Scan the listing below for the word "possible", then copy each line that has it.

─── SUPPLIED DATA

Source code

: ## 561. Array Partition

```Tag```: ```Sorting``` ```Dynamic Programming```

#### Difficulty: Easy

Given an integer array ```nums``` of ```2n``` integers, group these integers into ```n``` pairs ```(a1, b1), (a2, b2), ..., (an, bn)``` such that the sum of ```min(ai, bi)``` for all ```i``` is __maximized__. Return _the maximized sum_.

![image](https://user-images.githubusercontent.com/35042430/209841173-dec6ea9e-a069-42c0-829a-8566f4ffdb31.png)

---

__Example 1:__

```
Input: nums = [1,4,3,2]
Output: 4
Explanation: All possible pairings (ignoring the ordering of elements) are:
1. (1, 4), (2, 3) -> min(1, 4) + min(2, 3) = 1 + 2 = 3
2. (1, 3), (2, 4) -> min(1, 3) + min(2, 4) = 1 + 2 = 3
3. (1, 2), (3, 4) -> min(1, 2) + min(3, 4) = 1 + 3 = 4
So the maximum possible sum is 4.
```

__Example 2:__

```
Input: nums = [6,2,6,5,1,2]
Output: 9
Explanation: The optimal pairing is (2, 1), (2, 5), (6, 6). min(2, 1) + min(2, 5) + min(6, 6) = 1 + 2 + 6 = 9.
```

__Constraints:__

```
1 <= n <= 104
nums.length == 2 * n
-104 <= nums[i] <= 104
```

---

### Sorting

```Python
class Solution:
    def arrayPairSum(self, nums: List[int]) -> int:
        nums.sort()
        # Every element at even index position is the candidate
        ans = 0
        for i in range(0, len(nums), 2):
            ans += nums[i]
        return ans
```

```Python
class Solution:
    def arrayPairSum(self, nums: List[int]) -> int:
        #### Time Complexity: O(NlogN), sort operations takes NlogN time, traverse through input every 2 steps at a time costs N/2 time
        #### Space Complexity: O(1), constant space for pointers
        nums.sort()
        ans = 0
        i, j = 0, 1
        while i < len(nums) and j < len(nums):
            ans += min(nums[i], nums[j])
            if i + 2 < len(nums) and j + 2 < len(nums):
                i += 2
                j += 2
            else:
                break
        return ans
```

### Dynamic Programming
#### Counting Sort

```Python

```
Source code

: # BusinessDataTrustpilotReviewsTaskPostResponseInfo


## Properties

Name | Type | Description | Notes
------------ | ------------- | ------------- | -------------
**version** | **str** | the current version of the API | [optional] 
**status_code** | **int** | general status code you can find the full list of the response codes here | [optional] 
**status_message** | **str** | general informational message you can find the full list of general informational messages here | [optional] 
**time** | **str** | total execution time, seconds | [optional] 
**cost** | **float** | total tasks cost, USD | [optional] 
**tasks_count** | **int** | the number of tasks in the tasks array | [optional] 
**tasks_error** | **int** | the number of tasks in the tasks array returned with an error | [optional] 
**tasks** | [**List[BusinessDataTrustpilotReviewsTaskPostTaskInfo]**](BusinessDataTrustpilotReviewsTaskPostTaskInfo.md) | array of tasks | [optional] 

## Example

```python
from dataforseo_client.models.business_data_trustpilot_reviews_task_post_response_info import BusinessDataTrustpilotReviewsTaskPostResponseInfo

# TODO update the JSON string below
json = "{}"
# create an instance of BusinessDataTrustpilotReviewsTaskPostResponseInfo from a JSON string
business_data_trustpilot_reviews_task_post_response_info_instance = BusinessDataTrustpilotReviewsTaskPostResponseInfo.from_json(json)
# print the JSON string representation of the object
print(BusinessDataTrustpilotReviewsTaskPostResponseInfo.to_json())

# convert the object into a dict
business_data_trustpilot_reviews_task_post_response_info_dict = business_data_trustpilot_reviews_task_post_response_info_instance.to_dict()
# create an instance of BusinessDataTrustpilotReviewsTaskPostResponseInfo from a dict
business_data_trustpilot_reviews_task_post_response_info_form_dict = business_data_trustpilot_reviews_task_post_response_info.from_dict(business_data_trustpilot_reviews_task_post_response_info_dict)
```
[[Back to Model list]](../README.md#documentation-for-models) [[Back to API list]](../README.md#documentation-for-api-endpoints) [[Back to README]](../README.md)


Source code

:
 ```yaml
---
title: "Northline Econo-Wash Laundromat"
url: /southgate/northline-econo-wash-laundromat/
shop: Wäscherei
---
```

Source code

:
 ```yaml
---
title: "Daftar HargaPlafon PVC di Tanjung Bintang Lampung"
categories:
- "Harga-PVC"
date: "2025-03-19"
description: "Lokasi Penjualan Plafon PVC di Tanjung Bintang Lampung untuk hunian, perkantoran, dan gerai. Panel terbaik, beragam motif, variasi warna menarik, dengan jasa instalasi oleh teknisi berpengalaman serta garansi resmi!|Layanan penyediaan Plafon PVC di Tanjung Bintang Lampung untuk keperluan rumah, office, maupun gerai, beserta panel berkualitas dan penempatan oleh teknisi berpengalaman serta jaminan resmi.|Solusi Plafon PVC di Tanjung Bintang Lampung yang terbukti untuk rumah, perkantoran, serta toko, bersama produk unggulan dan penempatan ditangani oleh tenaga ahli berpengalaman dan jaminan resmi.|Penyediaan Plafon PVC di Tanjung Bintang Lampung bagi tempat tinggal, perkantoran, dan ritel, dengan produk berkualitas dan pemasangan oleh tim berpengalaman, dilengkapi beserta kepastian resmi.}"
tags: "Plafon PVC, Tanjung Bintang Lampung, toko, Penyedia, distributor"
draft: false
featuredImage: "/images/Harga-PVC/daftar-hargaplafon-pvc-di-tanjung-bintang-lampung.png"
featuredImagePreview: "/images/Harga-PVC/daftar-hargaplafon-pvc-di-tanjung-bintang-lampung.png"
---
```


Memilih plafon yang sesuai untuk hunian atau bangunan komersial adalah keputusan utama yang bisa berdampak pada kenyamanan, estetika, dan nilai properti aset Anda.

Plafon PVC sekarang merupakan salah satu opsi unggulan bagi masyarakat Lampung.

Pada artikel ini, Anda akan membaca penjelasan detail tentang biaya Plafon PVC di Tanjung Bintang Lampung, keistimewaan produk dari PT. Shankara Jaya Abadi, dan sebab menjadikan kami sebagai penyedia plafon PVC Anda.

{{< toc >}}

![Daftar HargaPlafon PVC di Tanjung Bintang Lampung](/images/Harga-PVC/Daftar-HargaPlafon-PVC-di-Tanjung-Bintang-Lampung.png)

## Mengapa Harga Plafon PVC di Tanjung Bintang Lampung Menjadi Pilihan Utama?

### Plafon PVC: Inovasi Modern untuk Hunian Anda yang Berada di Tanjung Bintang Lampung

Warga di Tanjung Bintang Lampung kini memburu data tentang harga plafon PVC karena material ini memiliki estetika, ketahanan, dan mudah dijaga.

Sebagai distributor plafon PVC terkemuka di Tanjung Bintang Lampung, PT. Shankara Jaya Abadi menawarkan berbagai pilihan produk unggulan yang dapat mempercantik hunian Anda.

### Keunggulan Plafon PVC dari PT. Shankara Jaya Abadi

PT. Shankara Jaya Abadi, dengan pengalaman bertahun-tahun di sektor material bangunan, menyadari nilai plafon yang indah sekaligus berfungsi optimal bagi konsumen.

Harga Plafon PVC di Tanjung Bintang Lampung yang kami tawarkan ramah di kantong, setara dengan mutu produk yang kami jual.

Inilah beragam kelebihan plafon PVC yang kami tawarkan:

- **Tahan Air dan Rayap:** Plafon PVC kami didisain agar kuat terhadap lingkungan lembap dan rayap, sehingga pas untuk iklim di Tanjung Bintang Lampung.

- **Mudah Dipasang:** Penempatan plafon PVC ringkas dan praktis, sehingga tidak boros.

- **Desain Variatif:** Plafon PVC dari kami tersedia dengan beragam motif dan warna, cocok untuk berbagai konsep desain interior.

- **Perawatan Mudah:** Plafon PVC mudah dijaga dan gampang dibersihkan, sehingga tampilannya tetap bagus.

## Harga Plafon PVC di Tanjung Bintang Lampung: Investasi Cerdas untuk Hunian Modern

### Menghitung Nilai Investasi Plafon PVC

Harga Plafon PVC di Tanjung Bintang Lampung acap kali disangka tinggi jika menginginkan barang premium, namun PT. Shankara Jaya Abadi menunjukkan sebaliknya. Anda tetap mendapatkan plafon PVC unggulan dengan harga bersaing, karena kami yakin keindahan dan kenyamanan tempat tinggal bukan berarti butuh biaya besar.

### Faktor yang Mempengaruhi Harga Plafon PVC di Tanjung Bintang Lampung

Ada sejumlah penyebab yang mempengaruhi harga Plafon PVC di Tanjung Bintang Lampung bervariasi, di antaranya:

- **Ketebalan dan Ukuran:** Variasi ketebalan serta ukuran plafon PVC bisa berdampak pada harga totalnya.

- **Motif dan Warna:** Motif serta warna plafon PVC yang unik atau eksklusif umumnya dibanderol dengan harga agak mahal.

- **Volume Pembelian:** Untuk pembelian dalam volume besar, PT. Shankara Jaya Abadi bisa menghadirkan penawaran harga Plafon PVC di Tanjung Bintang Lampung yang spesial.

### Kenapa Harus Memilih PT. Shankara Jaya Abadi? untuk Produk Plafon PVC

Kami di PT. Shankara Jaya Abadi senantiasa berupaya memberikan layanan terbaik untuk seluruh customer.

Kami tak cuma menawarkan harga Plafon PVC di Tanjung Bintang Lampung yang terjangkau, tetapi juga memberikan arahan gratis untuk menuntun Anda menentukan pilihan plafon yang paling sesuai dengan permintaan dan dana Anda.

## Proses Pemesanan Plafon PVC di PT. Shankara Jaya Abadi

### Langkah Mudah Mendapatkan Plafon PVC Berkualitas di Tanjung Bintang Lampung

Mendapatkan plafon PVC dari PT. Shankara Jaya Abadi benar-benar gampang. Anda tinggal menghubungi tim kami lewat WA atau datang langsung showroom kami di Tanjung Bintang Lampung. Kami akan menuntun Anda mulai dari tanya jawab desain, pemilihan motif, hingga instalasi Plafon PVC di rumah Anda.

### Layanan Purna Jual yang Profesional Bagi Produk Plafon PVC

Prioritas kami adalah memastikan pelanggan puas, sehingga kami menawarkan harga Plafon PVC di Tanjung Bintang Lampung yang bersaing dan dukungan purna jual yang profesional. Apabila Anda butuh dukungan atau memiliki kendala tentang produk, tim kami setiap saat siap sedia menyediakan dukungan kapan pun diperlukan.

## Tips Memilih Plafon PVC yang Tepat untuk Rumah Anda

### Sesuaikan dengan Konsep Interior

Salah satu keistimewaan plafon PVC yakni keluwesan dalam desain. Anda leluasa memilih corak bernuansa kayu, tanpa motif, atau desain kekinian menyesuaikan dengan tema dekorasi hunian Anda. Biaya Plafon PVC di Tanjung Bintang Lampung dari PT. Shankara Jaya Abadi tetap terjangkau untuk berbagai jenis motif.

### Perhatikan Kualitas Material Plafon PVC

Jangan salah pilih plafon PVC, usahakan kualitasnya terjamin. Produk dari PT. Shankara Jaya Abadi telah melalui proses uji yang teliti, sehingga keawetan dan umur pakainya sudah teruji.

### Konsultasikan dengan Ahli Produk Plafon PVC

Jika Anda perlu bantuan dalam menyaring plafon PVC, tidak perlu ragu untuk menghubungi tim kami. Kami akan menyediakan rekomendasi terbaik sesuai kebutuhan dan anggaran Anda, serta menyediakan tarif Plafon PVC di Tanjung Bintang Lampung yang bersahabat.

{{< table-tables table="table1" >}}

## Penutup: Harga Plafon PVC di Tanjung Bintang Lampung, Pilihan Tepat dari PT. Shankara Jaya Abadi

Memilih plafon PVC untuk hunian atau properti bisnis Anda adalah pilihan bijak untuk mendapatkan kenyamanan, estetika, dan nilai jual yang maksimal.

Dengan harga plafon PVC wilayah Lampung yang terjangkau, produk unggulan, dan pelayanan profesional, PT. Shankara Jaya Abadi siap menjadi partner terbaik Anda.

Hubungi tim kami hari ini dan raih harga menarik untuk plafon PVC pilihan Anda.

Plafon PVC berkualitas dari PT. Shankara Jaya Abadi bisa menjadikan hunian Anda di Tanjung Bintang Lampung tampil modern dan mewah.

──────

- _RESPONSE TO THIS TASK_:
Explanation: All possible pairings (ignoring the ordering of elements) are:
So the maximum possible sum is 4.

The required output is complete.